* [REQUIRED ACTION]
Nothing below is to be printed except the lines between the line holding "Because some of" and the line holding "### Shapefile", inclusive, each exactly as it appears.

* [Dataset items]
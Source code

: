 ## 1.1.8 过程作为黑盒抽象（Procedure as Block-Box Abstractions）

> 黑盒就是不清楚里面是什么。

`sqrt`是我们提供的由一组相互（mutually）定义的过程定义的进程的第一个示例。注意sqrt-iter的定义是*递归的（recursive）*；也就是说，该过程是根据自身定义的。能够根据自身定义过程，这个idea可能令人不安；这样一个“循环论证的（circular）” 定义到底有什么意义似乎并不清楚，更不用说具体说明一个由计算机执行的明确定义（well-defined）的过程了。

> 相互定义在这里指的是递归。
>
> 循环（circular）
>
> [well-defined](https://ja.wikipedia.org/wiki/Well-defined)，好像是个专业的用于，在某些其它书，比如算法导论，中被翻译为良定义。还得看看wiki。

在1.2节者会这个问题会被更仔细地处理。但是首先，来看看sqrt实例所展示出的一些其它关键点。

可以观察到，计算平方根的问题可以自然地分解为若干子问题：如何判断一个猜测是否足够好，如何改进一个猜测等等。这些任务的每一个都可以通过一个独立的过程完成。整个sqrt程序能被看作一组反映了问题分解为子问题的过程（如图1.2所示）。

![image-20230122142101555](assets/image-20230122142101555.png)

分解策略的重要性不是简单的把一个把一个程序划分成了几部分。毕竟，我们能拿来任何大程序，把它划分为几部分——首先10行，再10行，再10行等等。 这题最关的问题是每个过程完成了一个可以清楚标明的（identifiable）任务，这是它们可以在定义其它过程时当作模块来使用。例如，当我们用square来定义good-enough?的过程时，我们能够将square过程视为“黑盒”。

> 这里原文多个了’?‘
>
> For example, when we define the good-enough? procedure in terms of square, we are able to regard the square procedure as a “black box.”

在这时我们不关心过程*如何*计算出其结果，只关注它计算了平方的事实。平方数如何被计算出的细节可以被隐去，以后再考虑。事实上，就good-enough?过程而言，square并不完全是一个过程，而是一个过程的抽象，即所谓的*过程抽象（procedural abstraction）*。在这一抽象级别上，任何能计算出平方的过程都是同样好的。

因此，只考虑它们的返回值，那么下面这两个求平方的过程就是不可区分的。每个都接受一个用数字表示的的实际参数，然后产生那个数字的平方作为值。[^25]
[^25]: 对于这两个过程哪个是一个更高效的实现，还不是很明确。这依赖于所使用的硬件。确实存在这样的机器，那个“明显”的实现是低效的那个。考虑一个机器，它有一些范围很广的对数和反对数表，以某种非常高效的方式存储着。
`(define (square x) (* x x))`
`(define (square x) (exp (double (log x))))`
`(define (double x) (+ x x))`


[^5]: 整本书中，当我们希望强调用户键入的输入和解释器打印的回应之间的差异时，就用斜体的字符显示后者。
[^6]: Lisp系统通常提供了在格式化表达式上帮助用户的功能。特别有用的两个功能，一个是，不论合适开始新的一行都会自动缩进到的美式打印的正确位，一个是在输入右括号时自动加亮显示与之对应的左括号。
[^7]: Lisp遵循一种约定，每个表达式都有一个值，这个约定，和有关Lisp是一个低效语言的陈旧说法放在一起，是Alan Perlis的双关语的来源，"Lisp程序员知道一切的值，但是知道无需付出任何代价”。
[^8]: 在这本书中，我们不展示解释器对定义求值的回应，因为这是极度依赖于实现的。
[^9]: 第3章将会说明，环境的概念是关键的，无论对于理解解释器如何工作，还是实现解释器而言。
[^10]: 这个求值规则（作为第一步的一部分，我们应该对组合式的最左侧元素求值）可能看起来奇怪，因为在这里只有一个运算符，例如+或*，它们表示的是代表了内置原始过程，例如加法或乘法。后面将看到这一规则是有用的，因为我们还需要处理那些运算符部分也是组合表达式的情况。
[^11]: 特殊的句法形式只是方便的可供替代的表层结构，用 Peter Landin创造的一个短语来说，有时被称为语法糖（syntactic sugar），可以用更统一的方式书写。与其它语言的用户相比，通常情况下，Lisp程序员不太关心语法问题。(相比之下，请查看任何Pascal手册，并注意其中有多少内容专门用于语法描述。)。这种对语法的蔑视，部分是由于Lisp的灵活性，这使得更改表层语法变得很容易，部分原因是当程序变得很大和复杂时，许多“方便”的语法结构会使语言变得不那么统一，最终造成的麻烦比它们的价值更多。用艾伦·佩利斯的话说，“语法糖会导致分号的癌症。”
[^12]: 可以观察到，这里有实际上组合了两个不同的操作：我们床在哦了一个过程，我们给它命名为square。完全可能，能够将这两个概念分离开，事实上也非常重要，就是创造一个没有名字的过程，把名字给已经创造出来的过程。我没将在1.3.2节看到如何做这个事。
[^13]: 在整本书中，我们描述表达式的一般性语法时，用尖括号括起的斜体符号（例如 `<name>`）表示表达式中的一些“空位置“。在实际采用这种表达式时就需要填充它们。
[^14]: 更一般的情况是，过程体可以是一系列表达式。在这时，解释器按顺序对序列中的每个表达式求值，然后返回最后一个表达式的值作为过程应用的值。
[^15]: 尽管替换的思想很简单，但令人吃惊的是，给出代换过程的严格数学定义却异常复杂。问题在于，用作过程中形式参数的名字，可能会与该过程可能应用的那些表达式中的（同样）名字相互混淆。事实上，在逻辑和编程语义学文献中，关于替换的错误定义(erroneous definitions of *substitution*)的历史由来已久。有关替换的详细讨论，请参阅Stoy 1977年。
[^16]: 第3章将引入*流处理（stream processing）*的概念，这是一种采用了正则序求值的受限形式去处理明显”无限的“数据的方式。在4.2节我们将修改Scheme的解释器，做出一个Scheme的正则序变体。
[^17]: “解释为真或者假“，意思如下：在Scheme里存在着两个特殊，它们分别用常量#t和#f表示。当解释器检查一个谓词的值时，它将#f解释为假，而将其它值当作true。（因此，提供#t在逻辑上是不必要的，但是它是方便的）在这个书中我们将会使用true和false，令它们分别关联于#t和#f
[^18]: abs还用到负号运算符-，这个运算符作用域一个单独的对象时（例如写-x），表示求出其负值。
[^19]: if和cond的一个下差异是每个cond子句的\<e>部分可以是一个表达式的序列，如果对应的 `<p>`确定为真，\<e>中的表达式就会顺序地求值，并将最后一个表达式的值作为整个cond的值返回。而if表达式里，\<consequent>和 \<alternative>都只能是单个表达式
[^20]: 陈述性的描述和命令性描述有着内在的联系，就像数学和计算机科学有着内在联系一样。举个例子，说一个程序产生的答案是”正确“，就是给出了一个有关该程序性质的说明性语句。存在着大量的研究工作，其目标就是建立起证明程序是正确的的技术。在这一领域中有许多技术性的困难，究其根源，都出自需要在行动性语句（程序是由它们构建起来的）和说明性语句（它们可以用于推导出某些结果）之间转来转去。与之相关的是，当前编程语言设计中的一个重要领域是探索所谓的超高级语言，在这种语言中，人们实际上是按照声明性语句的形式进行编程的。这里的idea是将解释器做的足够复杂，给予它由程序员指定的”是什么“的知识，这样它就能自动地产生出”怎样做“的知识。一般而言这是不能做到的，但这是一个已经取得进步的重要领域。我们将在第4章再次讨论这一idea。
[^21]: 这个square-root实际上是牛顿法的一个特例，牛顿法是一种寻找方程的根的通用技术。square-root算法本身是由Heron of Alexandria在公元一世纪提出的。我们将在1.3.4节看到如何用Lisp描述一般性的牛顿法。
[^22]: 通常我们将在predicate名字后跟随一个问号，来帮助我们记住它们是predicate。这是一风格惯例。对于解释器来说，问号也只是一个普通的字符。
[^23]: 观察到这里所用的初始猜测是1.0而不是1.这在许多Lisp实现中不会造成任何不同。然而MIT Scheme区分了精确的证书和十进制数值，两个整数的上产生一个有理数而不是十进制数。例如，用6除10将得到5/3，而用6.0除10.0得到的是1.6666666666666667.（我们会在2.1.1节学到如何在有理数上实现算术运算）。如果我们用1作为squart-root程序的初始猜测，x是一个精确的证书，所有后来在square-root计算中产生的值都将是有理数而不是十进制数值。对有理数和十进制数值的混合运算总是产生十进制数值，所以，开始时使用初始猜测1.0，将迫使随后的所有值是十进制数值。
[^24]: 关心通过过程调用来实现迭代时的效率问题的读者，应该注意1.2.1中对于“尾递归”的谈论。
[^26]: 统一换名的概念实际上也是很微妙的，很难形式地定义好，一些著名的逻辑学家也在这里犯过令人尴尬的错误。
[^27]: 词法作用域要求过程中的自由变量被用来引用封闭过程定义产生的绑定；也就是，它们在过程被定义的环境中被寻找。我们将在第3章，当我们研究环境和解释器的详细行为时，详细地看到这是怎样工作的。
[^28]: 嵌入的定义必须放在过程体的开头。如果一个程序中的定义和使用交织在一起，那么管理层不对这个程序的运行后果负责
--
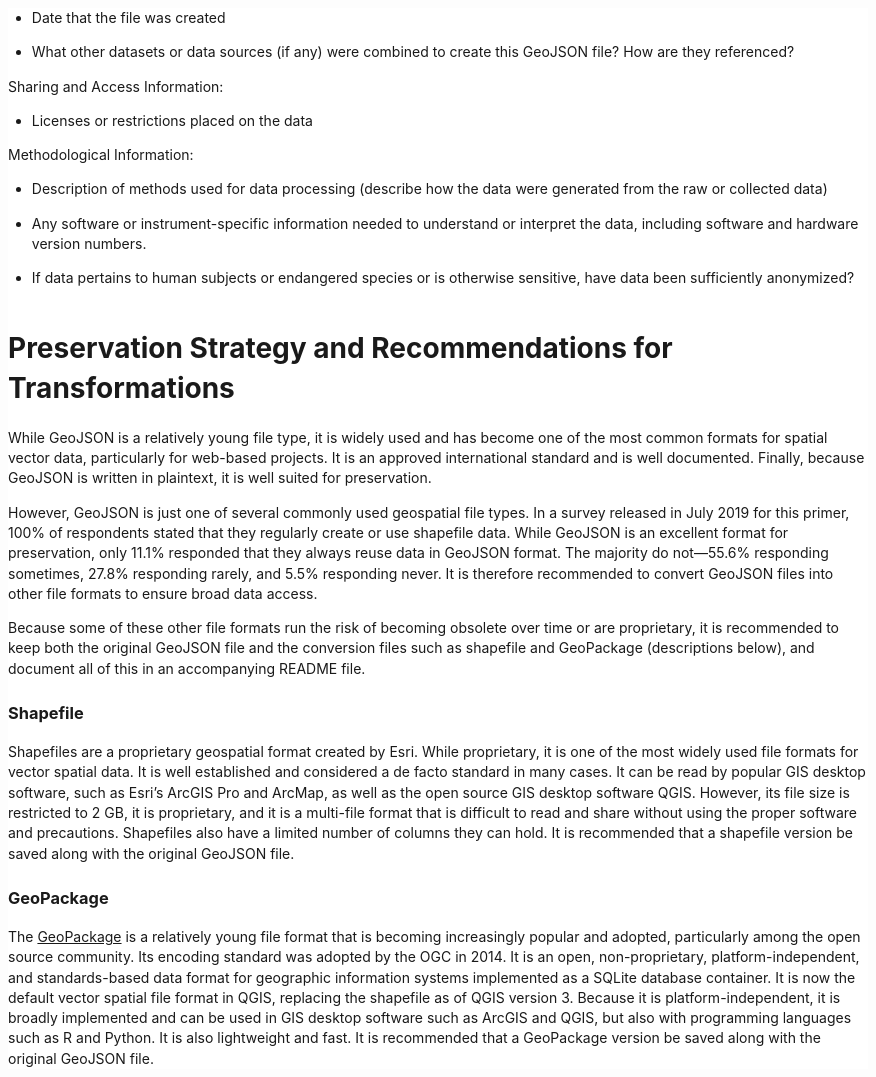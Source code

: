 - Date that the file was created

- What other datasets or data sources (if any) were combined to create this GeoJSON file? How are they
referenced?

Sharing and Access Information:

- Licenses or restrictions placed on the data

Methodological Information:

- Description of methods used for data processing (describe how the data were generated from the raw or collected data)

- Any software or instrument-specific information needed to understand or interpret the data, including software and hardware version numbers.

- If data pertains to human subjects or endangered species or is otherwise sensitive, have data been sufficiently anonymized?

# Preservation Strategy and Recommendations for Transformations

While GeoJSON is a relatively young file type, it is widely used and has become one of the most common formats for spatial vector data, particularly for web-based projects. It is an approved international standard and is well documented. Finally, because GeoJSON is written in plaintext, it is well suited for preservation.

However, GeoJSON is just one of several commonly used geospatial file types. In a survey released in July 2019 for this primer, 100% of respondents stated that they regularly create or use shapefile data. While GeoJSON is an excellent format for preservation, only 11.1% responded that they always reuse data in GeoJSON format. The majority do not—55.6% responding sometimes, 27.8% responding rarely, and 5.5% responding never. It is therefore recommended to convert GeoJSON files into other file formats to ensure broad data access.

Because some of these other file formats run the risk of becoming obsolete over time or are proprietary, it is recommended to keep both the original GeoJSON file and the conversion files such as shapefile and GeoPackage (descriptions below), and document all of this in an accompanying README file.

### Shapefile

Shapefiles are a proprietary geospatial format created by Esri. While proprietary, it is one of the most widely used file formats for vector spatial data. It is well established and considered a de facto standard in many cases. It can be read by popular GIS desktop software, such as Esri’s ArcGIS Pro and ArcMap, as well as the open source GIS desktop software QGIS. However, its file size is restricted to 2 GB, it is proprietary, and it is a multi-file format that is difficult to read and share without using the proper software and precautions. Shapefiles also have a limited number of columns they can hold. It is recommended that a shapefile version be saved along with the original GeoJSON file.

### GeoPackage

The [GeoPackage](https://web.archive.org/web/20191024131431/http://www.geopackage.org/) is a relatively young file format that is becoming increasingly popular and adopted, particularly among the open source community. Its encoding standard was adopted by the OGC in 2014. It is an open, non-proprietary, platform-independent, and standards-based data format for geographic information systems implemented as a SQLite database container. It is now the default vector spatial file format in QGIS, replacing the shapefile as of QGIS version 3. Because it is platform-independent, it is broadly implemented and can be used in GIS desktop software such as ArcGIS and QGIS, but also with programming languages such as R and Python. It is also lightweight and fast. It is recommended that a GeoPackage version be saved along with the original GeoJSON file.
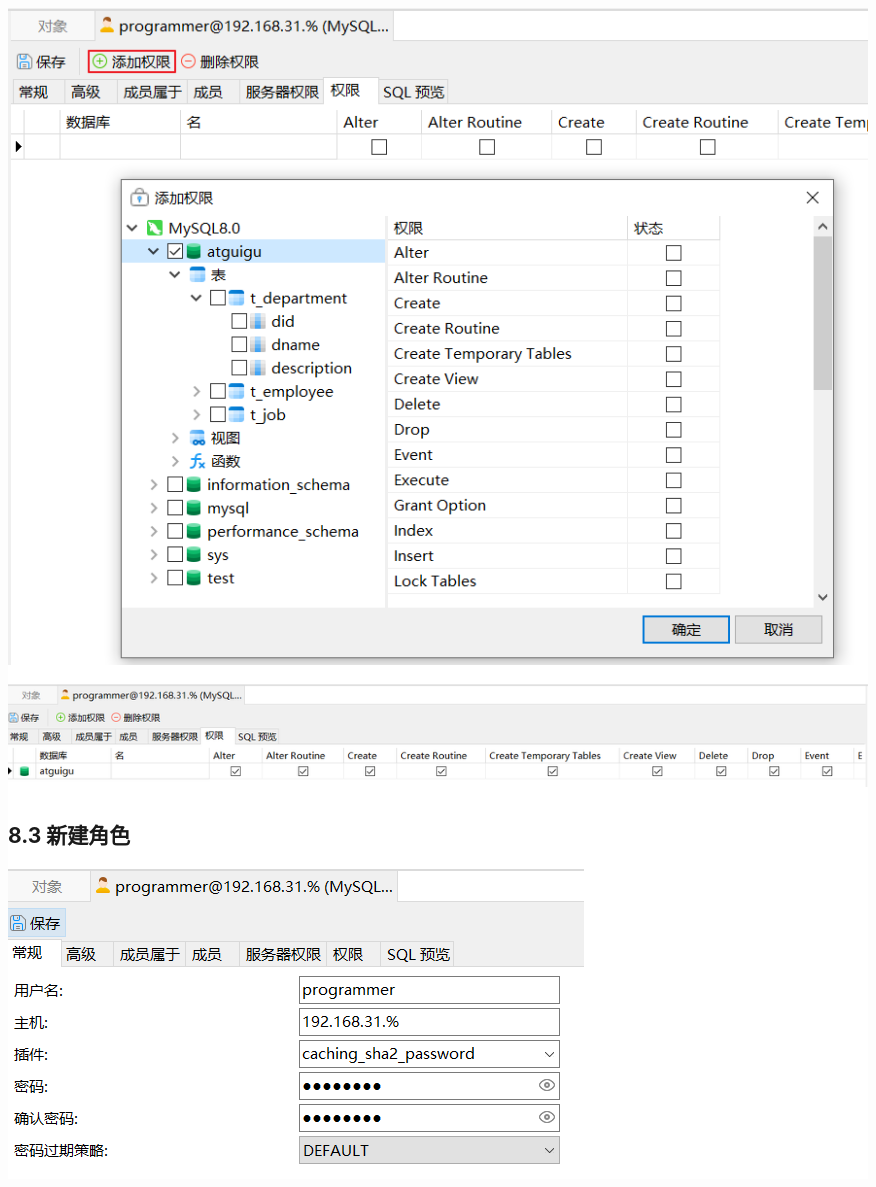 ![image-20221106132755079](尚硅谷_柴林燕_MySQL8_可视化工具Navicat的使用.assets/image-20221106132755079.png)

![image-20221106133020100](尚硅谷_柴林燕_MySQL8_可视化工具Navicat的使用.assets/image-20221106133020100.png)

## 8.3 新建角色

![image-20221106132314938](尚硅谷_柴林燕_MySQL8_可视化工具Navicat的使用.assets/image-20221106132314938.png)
==
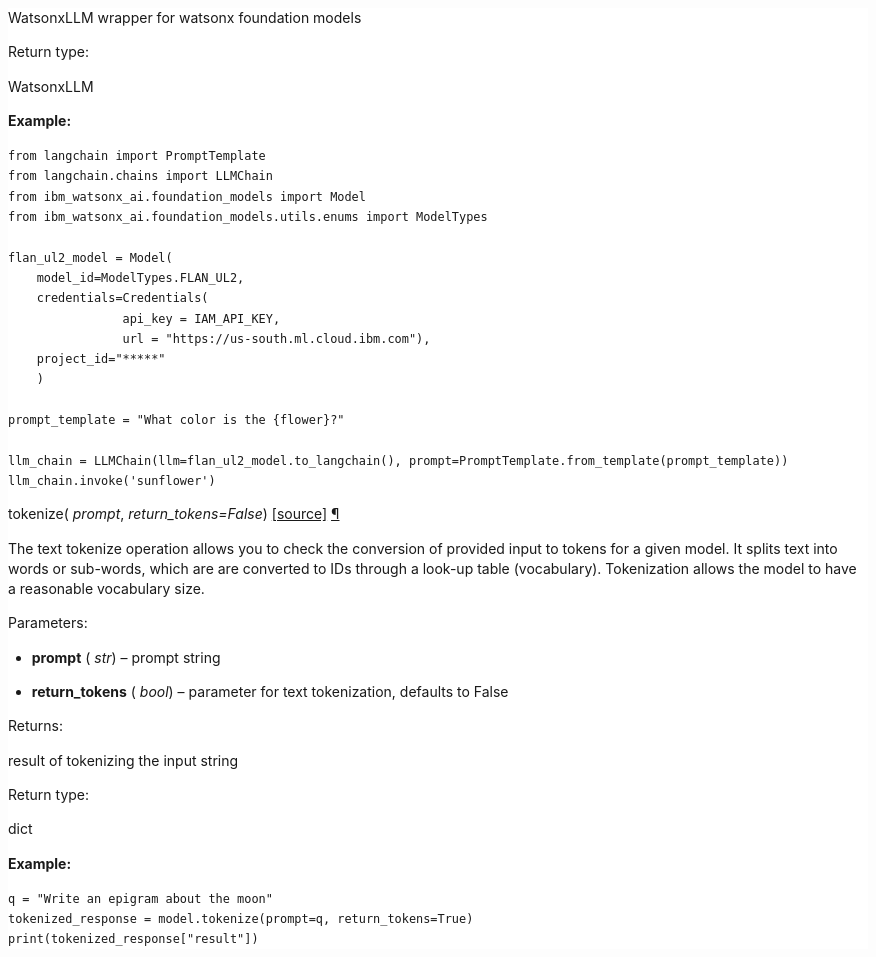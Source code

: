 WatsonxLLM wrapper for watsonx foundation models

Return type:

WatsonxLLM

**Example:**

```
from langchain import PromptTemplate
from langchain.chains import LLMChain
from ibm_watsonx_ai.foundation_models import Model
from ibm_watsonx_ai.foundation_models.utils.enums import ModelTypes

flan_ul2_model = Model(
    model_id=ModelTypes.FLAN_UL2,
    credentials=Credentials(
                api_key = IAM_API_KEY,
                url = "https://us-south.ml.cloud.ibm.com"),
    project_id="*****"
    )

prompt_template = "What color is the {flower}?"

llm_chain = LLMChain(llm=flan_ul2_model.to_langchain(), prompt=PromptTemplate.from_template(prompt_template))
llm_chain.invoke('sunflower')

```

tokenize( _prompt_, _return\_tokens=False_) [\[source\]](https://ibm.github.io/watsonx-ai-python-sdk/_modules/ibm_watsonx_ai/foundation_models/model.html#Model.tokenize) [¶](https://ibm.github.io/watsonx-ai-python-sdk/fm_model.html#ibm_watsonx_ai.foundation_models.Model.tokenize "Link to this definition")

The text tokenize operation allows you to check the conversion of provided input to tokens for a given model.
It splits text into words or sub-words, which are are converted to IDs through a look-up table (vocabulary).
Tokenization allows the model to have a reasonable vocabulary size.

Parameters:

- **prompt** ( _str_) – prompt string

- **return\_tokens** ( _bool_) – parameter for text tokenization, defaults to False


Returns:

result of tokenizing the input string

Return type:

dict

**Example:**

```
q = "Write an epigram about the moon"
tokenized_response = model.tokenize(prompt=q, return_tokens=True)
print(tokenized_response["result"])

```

* [OUTPUT FOR THIS TASK]
Because some of these other file formats run the risk of becoming obsolete over time or are proprietary, it is recommended to keep both the original GeoJSON file and the conversion files such as shapefile and GeoPackage (descriptions below), and document all of this in an accompanying README file.

### Shapefile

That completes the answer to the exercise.